Source texts of formatted documents:

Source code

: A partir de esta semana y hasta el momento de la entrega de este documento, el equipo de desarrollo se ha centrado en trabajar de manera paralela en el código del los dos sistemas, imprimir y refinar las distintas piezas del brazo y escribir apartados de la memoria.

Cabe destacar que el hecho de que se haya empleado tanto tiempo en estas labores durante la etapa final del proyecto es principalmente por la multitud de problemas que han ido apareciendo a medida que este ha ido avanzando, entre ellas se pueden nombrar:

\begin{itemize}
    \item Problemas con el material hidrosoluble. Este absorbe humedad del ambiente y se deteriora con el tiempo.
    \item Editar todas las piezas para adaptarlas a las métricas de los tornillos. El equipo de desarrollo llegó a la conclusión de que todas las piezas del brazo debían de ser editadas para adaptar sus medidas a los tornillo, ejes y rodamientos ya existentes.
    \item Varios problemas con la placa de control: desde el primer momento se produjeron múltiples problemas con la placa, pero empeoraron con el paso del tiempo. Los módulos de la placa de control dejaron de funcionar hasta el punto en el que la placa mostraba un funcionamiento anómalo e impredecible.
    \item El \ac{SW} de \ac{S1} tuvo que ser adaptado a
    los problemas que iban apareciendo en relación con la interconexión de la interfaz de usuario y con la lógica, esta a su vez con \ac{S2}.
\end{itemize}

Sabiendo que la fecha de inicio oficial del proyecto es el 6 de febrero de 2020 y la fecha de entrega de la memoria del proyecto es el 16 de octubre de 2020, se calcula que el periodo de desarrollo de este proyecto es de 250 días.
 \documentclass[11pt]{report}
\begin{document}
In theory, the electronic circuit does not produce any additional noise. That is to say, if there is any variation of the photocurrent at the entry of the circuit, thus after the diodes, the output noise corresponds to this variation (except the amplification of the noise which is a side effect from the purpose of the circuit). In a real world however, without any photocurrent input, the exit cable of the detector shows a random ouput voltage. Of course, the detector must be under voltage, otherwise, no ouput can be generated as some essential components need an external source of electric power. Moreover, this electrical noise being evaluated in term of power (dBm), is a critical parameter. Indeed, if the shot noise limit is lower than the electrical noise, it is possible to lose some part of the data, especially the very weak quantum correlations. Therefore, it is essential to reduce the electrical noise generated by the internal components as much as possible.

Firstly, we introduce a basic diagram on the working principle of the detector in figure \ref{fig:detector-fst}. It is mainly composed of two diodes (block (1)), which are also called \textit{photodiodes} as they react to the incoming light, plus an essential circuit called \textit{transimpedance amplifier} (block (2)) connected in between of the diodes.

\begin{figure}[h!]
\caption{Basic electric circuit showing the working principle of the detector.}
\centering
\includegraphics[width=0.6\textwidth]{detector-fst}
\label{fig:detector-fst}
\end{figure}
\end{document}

Assigned task: Total lines holding "working" in the records: report this figure alone.

Result of this exercise: 2